Niente computer per lei: gli appelli a nome della Fondazione Brigitte Bardot per il Benessere e la Protezione degli Animali li verga con inchiostro blu su carta azzurra intestata «La Madrague, Saint-Tropez, 83990». Lavora sotto una finestra, seduta a un rustico tavolo provenzale con tovaglia a scacchi. Impreziosisce ogni firma con una margheritina. «Non mi sento vecchia, tantomeno finita», spiega. «Non ho tempo di pensare agli anni che passano, perché quello che ho lo dedico tutto alla mia battaglia. Ancora oggi ci sono più leggi per le auto che per gli animali, si rende conto?».

I passati presidenti francesi - Mitterrand, Chirac, Sarkozy - l'hanno cortesemente ricevuta e cortesemente ignorata. Sperava in Hollande, il primo a manifestare un interesse nei suoi confronti: non ha ricevuto risposta alla lettera aperta in cui gli chiedeva di dare uno status giuridico agli animali, riconoscere la loro condizione di esseri senzienti, non semplici oggetti. Passionale e schietta, ha espresso opinioni controverse - sull'immigrazione, per esempio - che l'hanno anche portata in tribunale.

Ha clamorosamente ringraziato Putin - che la descrive come la sua attrice preferita - per aver protetto i lupi e messo al bando alcuni tipi di pelliccia. «Non mi interessa se passo per conservatrice. La politica non fa per me, non appartengo ad alcun partito. Le mie posizioni, anche le più radicali, servono all'unica cosa che mi sta davvero a cuore. La difesa degli animali». Come a dire: Hollande e tutti gli altri sanno qual è il solo regalo di compleanno che mi interessi.
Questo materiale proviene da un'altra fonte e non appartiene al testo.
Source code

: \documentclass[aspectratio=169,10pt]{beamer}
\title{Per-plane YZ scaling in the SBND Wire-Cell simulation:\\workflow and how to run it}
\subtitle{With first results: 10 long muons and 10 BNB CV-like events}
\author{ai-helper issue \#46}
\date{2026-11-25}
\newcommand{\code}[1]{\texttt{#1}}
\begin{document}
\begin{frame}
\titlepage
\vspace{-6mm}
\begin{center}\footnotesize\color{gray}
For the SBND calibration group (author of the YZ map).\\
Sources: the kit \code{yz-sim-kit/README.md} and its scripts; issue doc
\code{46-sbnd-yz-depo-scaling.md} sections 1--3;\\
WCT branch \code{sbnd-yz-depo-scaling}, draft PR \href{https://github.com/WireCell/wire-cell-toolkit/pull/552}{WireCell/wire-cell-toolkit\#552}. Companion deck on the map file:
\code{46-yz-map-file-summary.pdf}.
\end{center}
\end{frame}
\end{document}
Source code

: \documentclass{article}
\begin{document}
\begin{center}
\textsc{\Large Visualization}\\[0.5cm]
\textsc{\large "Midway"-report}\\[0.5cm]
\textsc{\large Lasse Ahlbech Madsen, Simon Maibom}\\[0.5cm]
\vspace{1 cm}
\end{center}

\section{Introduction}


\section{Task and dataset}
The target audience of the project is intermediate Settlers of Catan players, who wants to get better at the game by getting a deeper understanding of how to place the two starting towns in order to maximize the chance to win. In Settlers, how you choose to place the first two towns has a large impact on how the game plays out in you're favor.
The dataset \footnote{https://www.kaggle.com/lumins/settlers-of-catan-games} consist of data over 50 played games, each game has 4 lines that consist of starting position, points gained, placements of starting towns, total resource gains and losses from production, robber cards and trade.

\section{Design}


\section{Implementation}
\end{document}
I suoi unici spostamenti sono i pochi chilometri che separano La Madrague dall'altra casa sulle colline, La Garrigue, dove ha restaurato una piccola cappella e dove alleva cavalli, asini, mucche e maiali. Jean-Michel, un parrucchiere del porto, viene ogni tanto a tagliarle i capelli. Da anni lei non scende in città: «Preferisco ricordare la Saint-Tropez di un tempo».

Ritirata sì, eremita no: «Io non rifiuto il mondo, ma la sua promiscuità». Legge Le Figaro ogni mattina, fa le parole crociate, ascolta Radio Classique. Si dice lusingata dalla mostra fotografica che le ho dedicato in passato e che ha fatto il giro del mondo, e della nuova che inaugureremo a Saint-Tropez per il suo compleanno. Ma, come non ha visto la prima, probabilmente non andrà a vedere la seconda. Perché non sta percorrendo il viale del tramonto, non è prigioniera della sua leggenda: sente, al contrario, di vivere il fiore dei suoi anni.

«L'altro giorno, guardando la Tv», mi racconta, «sono incappata in un canale dove davano E Dio creò la donna. Non lo vedevo da anni. Mi ha fatto lo stesso effetto delle foto da autografare. Ho pensato: niente male la ragazza. Ma ho avuto l'impressione che quella non fossi io. Ho di meglio da fare che stare lì a guardarmi sullo schermo».